Scientists have found that only about ten percent of the fall-run Chinook salmon spawning in California's Mokelumne River are naturally produced wild salmon. A massive influx of hatchery-raised fish that return to spawn in the wild is masking the fact that too few wild fish are returning to sustain a natural population in the river.

The study, published in the online journal PLoS ONE, highlights the danger of relying on census techniques to evaluate the health of wild salmon populations and their habitats. Most hatchery fish in California are unmarked and therefore undetectable in population surveys. For this study, the researchers were able to identify hatchery fish by using a novel technique to detect traces of a hatchery diet preserved in the ear bones of adult fish.

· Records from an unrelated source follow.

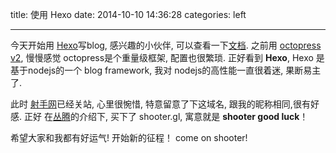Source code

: title: 使用 Hexo
date: 2014-10-10 14:36:28
categories: left

---
今天开始用 [Hexo](http://hexo.io/)写blog, 感兴趣的小伙伴, 可以查看一下[文档](http://hexo.io/docs/).
之前用 [octopress v2](http://octopress.org/), 慢慢感觉 octopress是个重量级框架, 配置也很繁琐.
正好看到 **Hexo**, Hexo 是基于nodejs的一个 blog framework, 我对 nodejs的高性能一直很着迷, 果断易主了.

此时 [射手网](http://shooter.cn/)已经关站, 心里很惋惜, 特意留意了下这域名, 跟我的昵称相同,很有好感.
正好 在[丛腾](http://www.weibo.com/c0ngteng)的介绍下, 买下了 shooter.gl, 寓意就是 **shooter good luck**！

希望大家和我都有好运气! 开始新的征程！ come on shooter!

"We expected to find hatchery fish, but the sheer number of hatchery fish returning to spawn in the wild is surprising," said first author Rachel Johnson, a fishery biologist affiliated with the Institute of Marine Sciences at UC Santa Cruz and with the Bay-Delta Office of the U.S. Bureau of Reclamation.

"It looked like a healthy population of fish returning to spawn, but the reality is that without the hatchery fish the wild stocks are not sustaining themselves."

The Mokelumne River is one of the major salmon producing rivers for fall-run Chinook salmon in California. Throughout the Central Valley rivers, returning fall-run Chinook salmon numbers have rebounded since a disastrous year in 2007, which led to the unprecedented closure of the commercial salmon fishing season for consecutive years in 2008 and 2009.

In the Mokelumne, the number of returning adult salmon has grown from just 418 in 2008 to more than 18,000 in 2011.

But relying on the census numbers alone provides a false sense of the productivity of the river, Johnson said. The discrepancy between the numbers of fish spawning in the river and the actual survival and productivity of wild fish is a serious issue for conservation efforts aiming to restore the wild populations.

"We might not be monitoring the right thing to evaluate the effectiveness of recovery efforts," Johnson said.

The new study reveals just how thoroughly the system is dominated by hatchery fish. The Mokelumne River Fish Hatchery releases several million juvenile Chinook salmon every year.

The hatchery fish are protected from many of the hazards that cause mortality among wild fish during the initial freshwater phase of their life cycle. There is growing evidence that the different selective pressures on hatchery fish lead to genetic differences, so that the offspring of hatchery fish may be less fit for life in the wild than naturally produced fish.

This is especially worrisome if, as the new study suggests, hatchery fish are gradually replacing the wild population.

"We could be doing more harm than we recognize," Johnson said. "Humans are influencing the wild stocks, but we have not been adequately measuring that in our monitoring of endangered species." This concern applies globally to several species of salmon and steelhead, from Japan to the U.S. west coast, she said.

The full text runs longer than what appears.